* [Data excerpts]
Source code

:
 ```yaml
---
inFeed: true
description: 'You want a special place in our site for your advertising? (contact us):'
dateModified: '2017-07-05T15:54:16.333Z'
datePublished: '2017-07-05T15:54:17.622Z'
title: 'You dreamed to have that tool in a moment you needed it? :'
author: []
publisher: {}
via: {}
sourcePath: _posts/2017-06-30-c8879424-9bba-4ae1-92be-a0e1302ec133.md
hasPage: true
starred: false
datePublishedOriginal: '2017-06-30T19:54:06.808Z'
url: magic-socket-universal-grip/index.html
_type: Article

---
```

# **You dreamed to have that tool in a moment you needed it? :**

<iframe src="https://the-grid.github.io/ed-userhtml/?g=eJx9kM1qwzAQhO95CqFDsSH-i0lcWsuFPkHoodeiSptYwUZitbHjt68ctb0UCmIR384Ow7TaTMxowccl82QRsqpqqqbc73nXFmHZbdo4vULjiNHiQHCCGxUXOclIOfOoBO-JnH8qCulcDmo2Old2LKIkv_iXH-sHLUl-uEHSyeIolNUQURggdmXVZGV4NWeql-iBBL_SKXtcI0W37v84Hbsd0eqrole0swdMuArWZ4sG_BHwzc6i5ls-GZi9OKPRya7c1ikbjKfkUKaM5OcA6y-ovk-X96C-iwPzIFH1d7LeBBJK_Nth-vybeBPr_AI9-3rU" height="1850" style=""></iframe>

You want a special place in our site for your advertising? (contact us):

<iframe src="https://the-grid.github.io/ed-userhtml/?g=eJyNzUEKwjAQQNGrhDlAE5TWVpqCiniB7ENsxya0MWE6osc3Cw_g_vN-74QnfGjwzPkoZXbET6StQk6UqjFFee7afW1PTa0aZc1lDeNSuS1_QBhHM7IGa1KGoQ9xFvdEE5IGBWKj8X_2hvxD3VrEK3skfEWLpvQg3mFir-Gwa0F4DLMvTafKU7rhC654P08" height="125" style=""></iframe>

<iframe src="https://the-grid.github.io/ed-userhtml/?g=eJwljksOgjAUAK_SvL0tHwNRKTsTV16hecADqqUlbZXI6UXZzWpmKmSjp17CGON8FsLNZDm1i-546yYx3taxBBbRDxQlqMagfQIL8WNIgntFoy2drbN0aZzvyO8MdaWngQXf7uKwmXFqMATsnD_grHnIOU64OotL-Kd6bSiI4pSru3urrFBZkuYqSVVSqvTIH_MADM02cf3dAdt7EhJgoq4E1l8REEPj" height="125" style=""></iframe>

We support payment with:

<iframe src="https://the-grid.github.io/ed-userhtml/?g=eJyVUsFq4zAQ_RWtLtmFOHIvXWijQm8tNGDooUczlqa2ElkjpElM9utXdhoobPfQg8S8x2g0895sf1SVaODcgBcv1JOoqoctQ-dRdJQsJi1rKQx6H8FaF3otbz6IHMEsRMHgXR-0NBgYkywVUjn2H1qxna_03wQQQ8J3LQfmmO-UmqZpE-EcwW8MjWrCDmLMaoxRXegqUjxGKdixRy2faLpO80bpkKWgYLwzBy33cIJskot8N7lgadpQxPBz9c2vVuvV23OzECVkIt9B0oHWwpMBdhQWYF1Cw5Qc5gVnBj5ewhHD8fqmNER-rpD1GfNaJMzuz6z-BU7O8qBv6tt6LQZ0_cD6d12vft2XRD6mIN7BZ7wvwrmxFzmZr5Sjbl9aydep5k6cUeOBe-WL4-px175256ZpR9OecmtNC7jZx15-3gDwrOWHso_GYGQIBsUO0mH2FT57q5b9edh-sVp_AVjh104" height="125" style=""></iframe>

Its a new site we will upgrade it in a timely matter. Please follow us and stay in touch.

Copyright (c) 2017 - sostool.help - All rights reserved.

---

* [WHAT THIS TASK INVOLVES] All that is wanted is an exact copy of the lines above from the one with "We support payment" through the one with "Its a new site", with both ends included.

* [RESULT FOR THIS TASK]
We support payment with:

<iframe src="https://the-grid.github.io/ed-userhtml/?g=eJyVUsFq4zAQ_RWtLtmFOHIvXWijQm8tNGDooUczlqa2ElkjpElM9utXdhoobPfQg8S8x2g0895sf1SVaODcgBcv1JOoqoctQ-dRdJQsJi1rKQx6H8FaF3otbz6IHMEsRMHgXR-0NBgYkywVUjn2H1qxna_03wQQQ8J3LQfmmO-UmqZpE-EcwW8MjWrCDmLMaoxRXegqUjxGKdixRy2faLpO80bpkKWgYLwzBy33cIJskot8N7lgadpQxPBz9c2vVuvV23OzECVkIt9B0oHWwpMBdhQWYF1Cw5Qc5gVnBj5ewhHD8fqmNER-rpD1GfNaJMzuz6z-BU7O8qBv6tt6LQZ0_cD6d12vft2XRD6mIN7BZ7wvwrmxFzmZr5Sjbl9aydep5k6cUeOBe-WL4-px175256ZpR9OecmtNC7jZx15-3gDwrOWHso_GYGQIBsUO0mH2FT57q5b9edh-sVp_AVjh104" height="125" style=""></iframe>

Its a new site we will upgrade it in a timely matter. Please follow us and stay in touch.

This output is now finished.